Apparentemente, in quelle immagini non c’è nulla che rimandi alla tragedia latino-americana di quel periodo: i sequestri, le uccisioni, i desaparecidos, le torture e l’esilio per i più fortunati. Ma fu proprio la cultura – anche quella cultura allegra del filmato – che si assunse l’onore di denunciare la condizione sociale e politica di un intero continente, giungendo a diventare una voce di ribellione. Sono gli anni di Antonio das Martes di Glauber Rocha, di Tropicalia di Caetano Veloso, dei quadri di Oiticica, gli anni in cui le opere teatrali di Chico Buarque venivano interrotte dagli squadristi armati. Il V° atto costituzionale del 13 dicembre ’68 e la legge sulla censura preventiva del ’70 provocò, oltre che una pesante limitazione dei diritti umani e politici dei cittadini brasiliani, anche uno scadimento dell’arte. Protestarono vivacemente Vinicius de Moraes, dall’alto della sua autorità morale, Nelson Rodrigues e Erico Verissimo. A tappe diverse e per differenti itinerari personali le migliori menti lasciarono il Brasile: Chico e Glauber vennero a Roma, Caetano Veloso e Gilberto Gil dopo la prigionia fuggirono a Londra, altri si rifugiarono a Cuba o in luoghi che poco avevano a spartire con il Paese della samba, da Mosca a Pechino. Anni da pugni in tasca, anni di zingari della pellicola, randonneur della poesia e della canzone (Glauber Rocha si definiva «poeta tricontinentale»).

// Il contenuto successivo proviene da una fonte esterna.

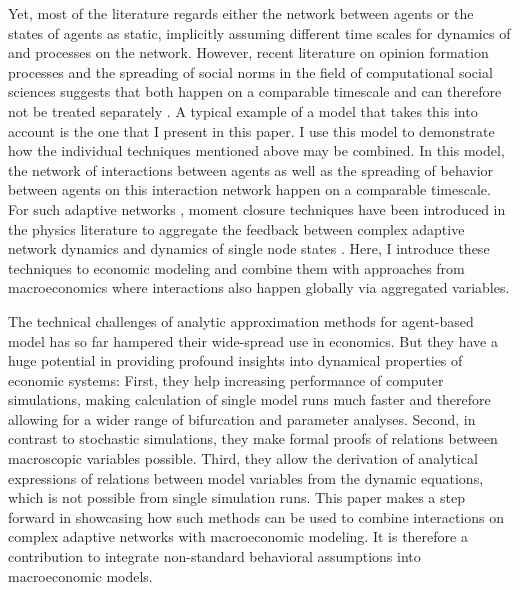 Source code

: Yet, most of the literature regards either the network between agents or the states of agents as static, implicitly assuming different time scales for dynamics of and processes on the network.
However, recent literature on opinion formation processes and the spreading of social norms in the field of computational social sciences suggests that both happen on a comparable timescale and can therefore not be treated separately \citep{Gross2008, gross2009adaptive}.
A typical example of a model that takes this into account is the one that I present in this paper. I use this model to demonstrate how the individual techniques mentioned above may be combined. In this model, the network of interactions between agents as well as the spreading of behavior between agents on this interaction network happen on a comparable timescale.
For such adaptive networks \citep{Gross2008}, moment closure techniques have been introduced in the physics literature to aggregate the feedback between complex adaptive network dynamics and dynamics of single node states \citep{Do2009, Demirel2014, Wiedermann2015, Min2017}.
Here, I introduce these techniques to economic modeling and combine them with approaches from macroeconomics where interactions also happen globally via aggregated variables.

The technical challenges of analytic approximation methods for agent-based model has so far hampered their wide-spread use in economics. But they have a huge potential in providing profound insights into dynamical properties of economic systems: First, they help increasing performance of computer simulations, making calculation of single model runs much faster and therefore allowing for a wider range of bifurcation and parameter analyses. Second, in contrast to stochastic simulations, they make formal proofs of relations between macroscopic variables possible. Third, they allow the derivation of analytical expressions of relations between model variables from the dynamic equations, which is not possible from single simulation runs. This paper makes a step forward in showcasing how such methods can be used to combine interactions on complex adaptive networks with macroeconomic modeling. It is therefore a contribution to integrate non-standard behavioral assumptions into macroeconomic models.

La vita errabonda creava una rete di solidarietà e intrecci. La precarietà forniva alito all’amicizia, l’amicizia creava amori incerti e provvisori sul piano sentimentale ma solidi sul piano umano. Gli unici indirizzi conosciuti e certi erano quelli degli amici, allora si diceva “compagni”. Una comunità sparsa nei continenti, che superava il Muro di Berlino e l’oceano Atlantico, le barriere delle dittature d’Occidente d d’oriente. E appena un vento di libertà vinceva le resistenza della storia (vedi il Portogallo), la comunità si insediava sulla cima delle nuvole creative. Sui muri di ogni angolo fiorivano gli appelli di Glauber Rocha: «Estetica della fame», «Dall’illusione del potere a una nuova speranza», «Lettera ad Alfredo Guevara», «Teorica e Pratica del cinema latino-americano». È passato davvero tanto tempo e scoprire che João Gilberto è scomparso in solitudine e rovina ci fa capire che l’evoluzione culturale e politica non sempre cammina verso l’alto.